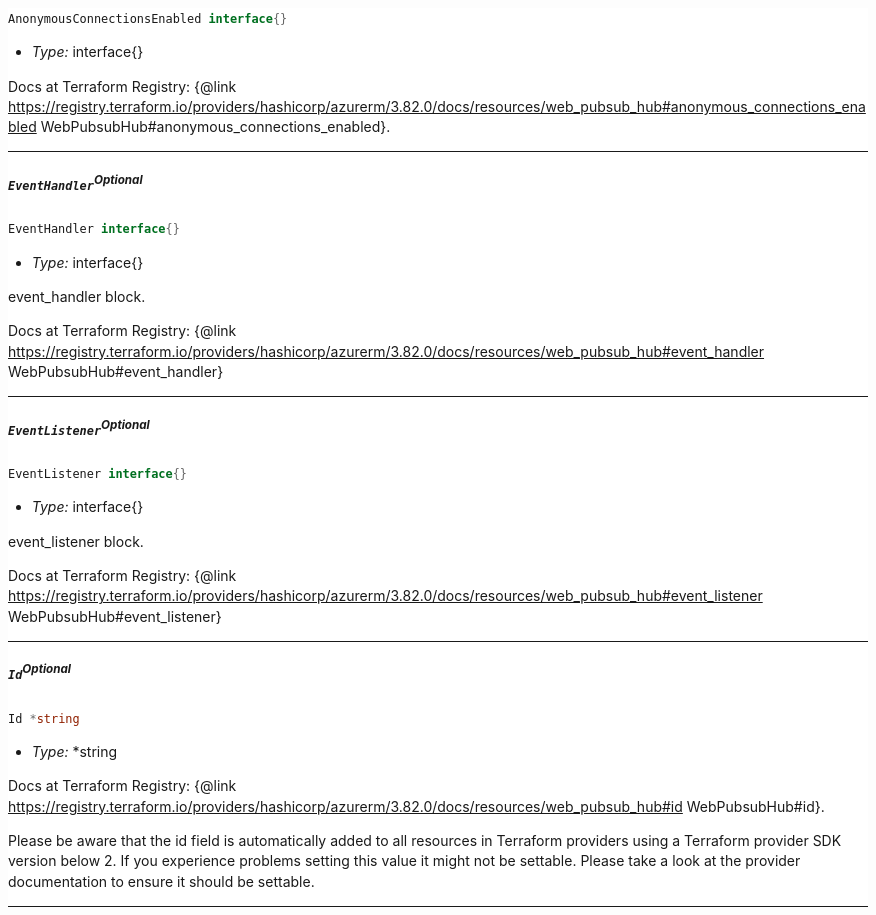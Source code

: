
 ```go
AnonymousConnectionsEnabled interface{}
```

- *Type:* interface{}

Docs at Terraform Registry: {@link https://registry.terraform.io/providers/hashicorp/azurerm/3.82.0/docs/resources/web_pubsub_hub#anonymous_connections_enabled WebPubsubHub#anonymous_connections_enabled}.

---

##### `EventHandler`<sup>Optional</sup> <a name="EventHandler" id="@cdktf/provider-azurerm.webPubsubHub.WebPubsubHubConfig.property.eventHandler"></a>

```go
EventHandler interface{}
```

- *Type:* interface{}

event_handler block.

Docs at Terraform Registry: {@link https://registry.terraform.io/providers/hashicorp/azurerm/3.82.0/docs/resources/web_pubsub_hub#event_handler WebPubsubHub#event_handler}

---

##### `EventListener`<sup>Optional</sup> <a name="EventListener" id="@cdktf/provider-azurerm.webPubsubHub.WebPubsubHubConfig.property.eventListener"></a>

```go
EventListener interface{}
```

- *Type:* interface{}

event_listener block.

Docs at Terraform Registry: {@link https://registry.terraform.io/providers/hashicorp/azurerm/3.82.0/docs/resources/web_pubsub_hub#event_listener WebPubsubHub#event_listener}

---

##### `Id`<sup>Optional</sup> <a name="Id" id="@cdktf/provider-azurerm.webPubsubHub.WebPubsubHubConfig.property.id"></a>

```go
Id *string
```

- *Type:* *string

Docs at Terraform Registry: {@link https://registry.terraform.io/providers/hashicorp/azurerm/3.82.0/docs/resources/web_pubsub_hub#id WebPubsubHub#id}.

Please be aware that the id field is automatically added to all resources in Terraform providers using a Terraform provider SDK version below 2.
If you experience problems setting this value it might not be settable. Please take a look at the provider documentation to ensure it should be settable.

---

- [EXERCISE DESCRIPTION]: Leaving the images out, print the records above exactly.

- [TASK RESULT]:
Source code

:
 ```go
AnonymousConnectionsEnabled interface{}
```

- *Type:* interface{}

Docs at Terraform Registry: {@link https://registry.terraform.io/providers/hashicorp/azurerm/3.82.0/docs/resources/web_pubsub_hub#anonymous_connections_enabled WebPubsubHub#anonymous_connections_enabled}.

---

##### `EventHandler`<sup>Optional</sup> <a name="EventHandler" id="@cdktf/provider-azurerm.webPubsubHub.WebPubsubHubConfig.property.eventHandler"></a>

```go
EventHandler interface{}
```

- *Type:* interface{}

event_handler block.

Docs at Terraform Registry: {@link https://registry.terraform.io/providers/hashicorp/azurerm/3.82.0/docs/resources/web_pubsub_hub#event_handler WebPubsubHub#event_handler}

---

##### `EventListener`<sup>Optional</sup> <a name="EventListener" id="@cdktf/provider-azurerm.webPubsubHub.WebPubsubHubConfig.property.eventListener"></a>

```go
EventListener interface{}
```

- *Type:* interface{}

event_listener block.

Docs at Terraform Registry: {@link https://registry.terraform.io/providers/hashicorp/azurerm/3.82.0/docs/resources/web_pubsub_hub#event_listener WebPubsubHub#event_listener}

---

##### `Id`<sup>Optional</sup> <a name="Id" id="@cdktf/provider-azurerm.webPubsubHub.WebPubsubHubConfig.property.id"></a>

```go
Id *string
```

- *Type:* *string

Docs at Terraform Registry: {@link https://registry.terraform.io/providers/hashicorp/azurerm/3.82.0/docs/resources/web_pubsub_hub#id WebPubsubHub#id}.

Please be aware that the id field is automatically added to all resources in Terraform providers using a Terraform provider SDK version below 2.
If you experience problems setting this value it might not be settable. Please take a look at the provider documentation to ensure it should be settable.

---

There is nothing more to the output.